「ヘッドスピードがないとロングアイアンは打てない」のか? | ゴルフ 北の国から~2016 MOIマッチング編~
Sun, December 13, 2015

「ヘッドスピードがないとロングアイアンは打てない」のか?

テーマ:MOIマッチング
1.「ヘッドスピードがないとロングアイアンは打てない」とよく言われますが本当にそうでしょうか?

その理由として上げられているのは、概ね以下の様なものです。

(1) ロフトが立っている。
(2) クラブが長い。
(3) 球が浮かない(球が上がらない)。
(4) スライスするように出来ている。

またヘッドスピードに関してですが、概ね42~43m/sあればロングアイアンは打てるとされているようです。
このヘッドスピードがどのクラブでのヘッドスピードなのかも本来なら論じる必要があるのですが、おそらく量販店で売られている有名メーカーの市販のドライバーの平均的なもの(ヒールエンドで45インチ、総重量305g程度、ヘッド重量200g弱、シャフト重量55g、グリップ他50g強)と考えて話を進めていくこととしましょう。

それとロングアイアンは何番からかということですが、これもストロングロフトのイマドキの5番とウィークロフト(本来はスタンダードロフトというべきですね)の3番アイアンが同じ21~22度であることも考えると難しいところです。
それにストロングロフトのイマドキの5番アイアンはスタンダードロフトの3番に近い長さがあるものもありますし・・・。
ここは3番から揃っているようなアイアンの4番と7番を例にとりましょう。



MOIマッチング専用アイアン、JCM-03です。


ロフト・ライのスペックです。



(1)及び(2)に関してですが、同じアイアンセットの場合、これは間違いないですね。
JCM-03の場合、4番で24度、7番で34度と10度違います。

事実関係に関しては特に反論も検証もする必要はありませんが、なぜロフトが立っているから打てないのか?、なぜ長いから打てないのか?ということに関してはどなたも検証していません。

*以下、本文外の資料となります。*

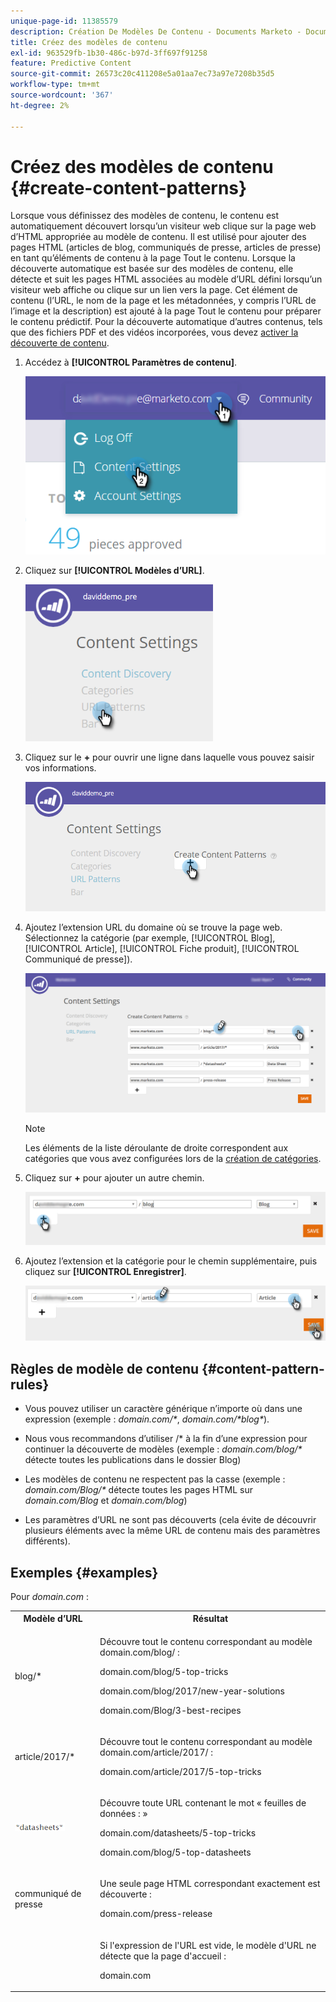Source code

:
 ```yaml
---
unique-page-id: 11385579
description: Création De Modèles De Contenu - Documents Marketo - Documentation Du Produit
title: Créez des modèles de contenu
exl-id: 963529fb-1b30-486c-b97d-3ff697f91258
feature: Predictive Content
source-git-commit: 26573c20c411208e5a01aa7ec73a97e7208b35d5
workflow-type: tm+mt
source-wordcount: '367'
ht-degree: 2%

---
```


# Créez des modèles de contenu {#create-content-patterns}

Lorsque vous définissez des modèles de contenu, le contenu est automatiquement découvert lorsqu’un visiteur web clique sur la page web d’HTML appropriée au modèle de contenu. Il est utilisé pour ajouter des pages HTML (articles de blog, communiqués de presse, articles de presse) en tant qu’éléments de contenu à la page Tout le contenu. Lorsque la découverte automatique est basée sur des modèles de contenu, elle détecte et suit les pages HTML associées au modèle d’URL défini lorsqu’un visiteur web affiche ou clique sur un lien vers la page. Cet élément de contenu (l’URL, le nom de la page et les métadonnées, y compris l’URL de l’image et la description) est ajouté à la page Tout le contenu pour préparer le contenu prédictif. Pour la découverte automatique d’autres contenus, tels que des fichiers PDF et des vidéos incorporées, vous devez [activer la découverte de contenu](/help/marketo/product-docs/predictive-content/getting-started/enable-content-discovery.md).

1. Accédez à **[!UICONTROL Paramètres de contenu]**.

   ![](assets/settings-dropdown-hand-2.png)

1. Cliquez sur **[!UICONTROL Modèles d’URL]**.

   ![](assets/click-url-patterns-hand.png)

1. Cliquez sur le **+** pour ouvrir une ligne dans laquelle vous pouvez saisir vos informations.

   ![](assets/content-settings-create-patterns-hand.png)

1. Ajoutez l’extension URL du domaine où se trouve la page web. Sélectionnez la catégorie (par exemple, [!UICONTROL Blog], [!UICONTROL Article], [!UICONTROL Fiche produit], [!UICONTROL Communiqué de presse]).

   ![](assets/content-settings-create-content-patterns-dm-hands.png)

   >[!NOTE]
   >
   >Les éléments de la liste déroulante de droite correspondent aux catégories que vous avez configurées lors de la [création de catégories](/help/marketo/product-docs/predictive-content/getting-started/set-up-categories.md).

1. Cliquez sur **+** pour ajouter un autre chemin.

   ![](assets/url-patterns-add2.png)

1. Ajoutez l’extension et la catégorie pour le chemin supplémentaire, puis cliquez sur **[!UICONTROL Enregistrer]**.

   ![](assets/url-patterns-save.png)

## Règles de modèle de contenu {#content-pattern-rules}

* Vous pouvez utiliser un caractère générique n’importe où dans une expression (exemple : _domain.com/&#42;_, _domain.com/&#42;blog&#42;_).

* Nous vous recommandons d’utiliser /&#42; à la fin d’une expression pour continuer la découverte de modèles (exemple : _domain.com/blog/&#42;_ détecte toutes les publications dans le dossier Blog)
* Les modèles de contenu ne respectent pas la casse (exemple : _domain.com/Blog/&#42;_ détecte toutes les pages HTML sur _domain.com/Blog_ et _domain.com/blog_)

* Les paramètres d’URL ne sont pas découverts (cela évite de découvrir plusieurs éléments avec la même URL de contenu mais des paramètres différents).

## Exemples {#examples}

Pour _domain.com_ :

<table>
 <tbody>
  <tr>
   <th>Modèle d’URL</th>
   <th>Résultat</th>
  </tr>
  <tr>
   <td>blog/*</td>
   <td><p>Découvre tout le contenu correspondant au modèle domain.com/blog/ :</p><p>domain.com/blog/5-top-tricks</p><p>domain.com/blog/2017/new-year-solutions</p><p>domain.com/Blog/3-best-recipes</p></td>
  </tr>
  <tr>
   <td>article/2017/*</td>
   <td><p>Découvre tout le contenu correspondant au modèle domain.com/article/2017/ :</p><p>domain.com/article/2017/5-top-tricks</p></td>
  </tr>
  <tr>
   <td><img alt="—" width="80" src="assets/image2017-3-24-10-3a38-3a46.png" data-linked-resource-id="12976559" data-linked-resource-type="attachment" data-base-url="https://docs.marketo.com" data-linked-resource-container-id="11385579" title="--"></td>
   <td><p>Découvre toute URL contenant le mot « feuilles de données : »</p><p>domain.com/datasheets/5-top-tricks</p><p>domain.com/blog/5-top-datasheets</p></td>
  </tr>
  <tr>
   <td>communiqué de presse</td>
   <td><p>Une seule page HTML correspondant exactement est découverte :</p><p>domain.com/press-release</p></td>
  </tr>
  <tr>
   <td colspan="1"> </td>
   <td colspan="1"><p>Si l'expression de l'URL est vide, le modèle d'URL ne détecte que la page d'accueil :</p><p>domain.com</p></td>
  </tr>
 </tbody>
</table>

実際に同じ条件で検証してみないと正しい検証とは言えません。
ロフトの場合は同じヘッドでロフトだけを曲げ、クラブMOIも同じになるようにして検証する必要があります。
長さの場合も同様で、総重量もクラブMOIも変わらないまま長さだけ変える必要があります。

が、実際に検証をしようとする人もいませんし、もしいたとしてもクラブMOIの考え方がある人が検証するとも限りませんから、クラブMOIが変わっては同じ条件とは言えません。
ですので、この点に関しては後日JCMOとして検証してみることとします。



ただ、個人的にはロフトで3度~4度、長さで0.5インチ伸びただけで打てなくなるというのはやはり普通は考えにくいと感じています。
実際に21度のUTはほとんどの方が打てる訳ですし、UTのほうがロングアイアンよりも長いことも多いですから。



(3)及び(4)に関してはクラブMOIの考え方さえあれば簡単にかつ明瞭な答えがでます。

一般的にロングアイアンのクラブMOIは高いです。



写真は私が調整している岩崎プロのMOIマッチング前のデータですが、4番アイアンで2672kg-cm2、7番アイアンで2643kg-cm2となっています。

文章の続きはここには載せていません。